Introduction

It's been a long time since I posted with the title of the same name before, and it's getting a little ripe, so I'll post it again.

Postscript

Please refer to the following article created on 2017/12/22. Power usage forecast with TensorFlow with Keras

Data collection

Power demand

First, download the power demand data from the TEPCO website.

http://www.tepco.co.jp/forecast/html/download-j.html

http://www.tepco.co.jp/forecast/html/images/juyo-2016.csv

As of January 14, 2017, we were able to download hourly data from April 1, 2016 to December 31, 2016.

Also, if you change the URL, you can get the data of 2014.

http://www.tepco.co.jp/forecast/html/images/juyo-2014.csv

As of January 14, 2017, the data for 2015 was empty and did not contain any data.

The downloaded data is a CSV of the date, time, and actual power.

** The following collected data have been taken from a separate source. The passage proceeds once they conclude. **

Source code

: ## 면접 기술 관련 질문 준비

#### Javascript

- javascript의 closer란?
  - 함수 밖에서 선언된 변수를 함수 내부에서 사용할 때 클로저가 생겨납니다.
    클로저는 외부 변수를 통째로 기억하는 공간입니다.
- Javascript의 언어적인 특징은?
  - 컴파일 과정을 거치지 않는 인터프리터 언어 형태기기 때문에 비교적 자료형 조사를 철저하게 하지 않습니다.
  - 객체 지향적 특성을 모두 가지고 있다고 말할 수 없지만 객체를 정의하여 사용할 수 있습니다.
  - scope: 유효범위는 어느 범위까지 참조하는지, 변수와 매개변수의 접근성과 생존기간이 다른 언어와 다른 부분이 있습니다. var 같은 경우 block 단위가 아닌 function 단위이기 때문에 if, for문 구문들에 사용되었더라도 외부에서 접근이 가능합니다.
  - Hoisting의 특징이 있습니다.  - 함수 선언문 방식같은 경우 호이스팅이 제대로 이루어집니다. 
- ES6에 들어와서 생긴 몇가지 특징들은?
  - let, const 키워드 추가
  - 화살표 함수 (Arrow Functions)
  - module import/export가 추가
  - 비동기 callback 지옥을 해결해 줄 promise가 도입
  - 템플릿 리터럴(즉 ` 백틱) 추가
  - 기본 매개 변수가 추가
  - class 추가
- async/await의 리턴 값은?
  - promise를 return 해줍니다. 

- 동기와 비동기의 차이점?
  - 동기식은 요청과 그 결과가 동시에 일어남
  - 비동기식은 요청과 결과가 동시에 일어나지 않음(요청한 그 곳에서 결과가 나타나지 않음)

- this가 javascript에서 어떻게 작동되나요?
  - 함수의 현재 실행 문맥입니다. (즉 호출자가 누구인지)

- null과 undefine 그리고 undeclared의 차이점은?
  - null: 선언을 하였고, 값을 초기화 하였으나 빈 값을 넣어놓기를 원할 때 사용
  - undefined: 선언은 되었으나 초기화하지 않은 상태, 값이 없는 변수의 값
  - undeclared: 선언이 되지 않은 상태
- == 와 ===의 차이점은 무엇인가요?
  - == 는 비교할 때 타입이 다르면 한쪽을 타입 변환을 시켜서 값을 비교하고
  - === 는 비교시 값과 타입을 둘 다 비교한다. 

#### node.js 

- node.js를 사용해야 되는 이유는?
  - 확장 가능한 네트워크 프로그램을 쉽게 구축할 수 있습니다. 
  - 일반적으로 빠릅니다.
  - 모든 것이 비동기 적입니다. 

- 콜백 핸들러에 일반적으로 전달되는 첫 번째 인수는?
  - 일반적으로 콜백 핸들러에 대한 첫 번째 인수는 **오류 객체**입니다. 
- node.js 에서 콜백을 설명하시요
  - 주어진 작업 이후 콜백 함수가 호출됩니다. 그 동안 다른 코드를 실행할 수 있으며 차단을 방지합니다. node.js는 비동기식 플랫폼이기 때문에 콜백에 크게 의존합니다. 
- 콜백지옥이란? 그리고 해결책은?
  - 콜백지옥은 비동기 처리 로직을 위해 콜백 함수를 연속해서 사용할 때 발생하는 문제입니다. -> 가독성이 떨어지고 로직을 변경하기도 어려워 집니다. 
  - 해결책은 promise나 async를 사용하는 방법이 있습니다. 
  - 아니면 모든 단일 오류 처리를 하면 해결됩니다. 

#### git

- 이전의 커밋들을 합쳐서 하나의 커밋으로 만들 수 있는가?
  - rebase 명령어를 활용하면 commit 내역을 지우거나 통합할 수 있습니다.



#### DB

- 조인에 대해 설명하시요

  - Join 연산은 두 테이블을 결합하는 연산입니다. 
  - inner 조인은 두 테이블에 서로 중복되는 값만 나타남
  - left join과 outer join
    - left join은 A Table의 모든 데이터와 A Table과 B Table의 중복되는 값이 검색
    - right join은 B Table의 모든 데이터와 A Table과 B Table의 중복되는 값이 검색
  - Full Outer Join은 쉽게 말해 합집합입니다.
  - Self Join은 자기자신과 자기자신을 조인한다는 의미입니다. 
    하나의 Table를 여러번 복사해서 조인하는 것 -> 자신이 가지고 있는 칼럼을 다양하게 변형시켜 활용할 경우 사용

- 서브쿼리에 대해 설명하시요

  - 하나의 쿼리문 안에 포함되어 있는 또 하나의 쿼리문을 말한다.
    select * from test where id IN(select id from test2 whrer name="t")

By the way, it seems that you can also get it with the following command.

`python`


$ curl -O http://www.tepco.co.jp/forecast/html/images/juyo-2014.csv
$ curl -O http://www.tepco.co.jp/forecast/html/images/juyo-2016.csv

temperature

Like last time, we will download the past weather data from the Japan Meteorological Agency.

http://www.data.jma.go.jp/gmd/risk/obsdl/index.php

The point is "Tokyo", the items are "hourly value" and "temperature", and the period is 2013/12/31 to 2015/1/1 and 2015/12/31 to 2017/1/1, data-2014.csv, Save it as data-2016.csv. The reason for choosing a slightly longer period here is to narrow down the period later.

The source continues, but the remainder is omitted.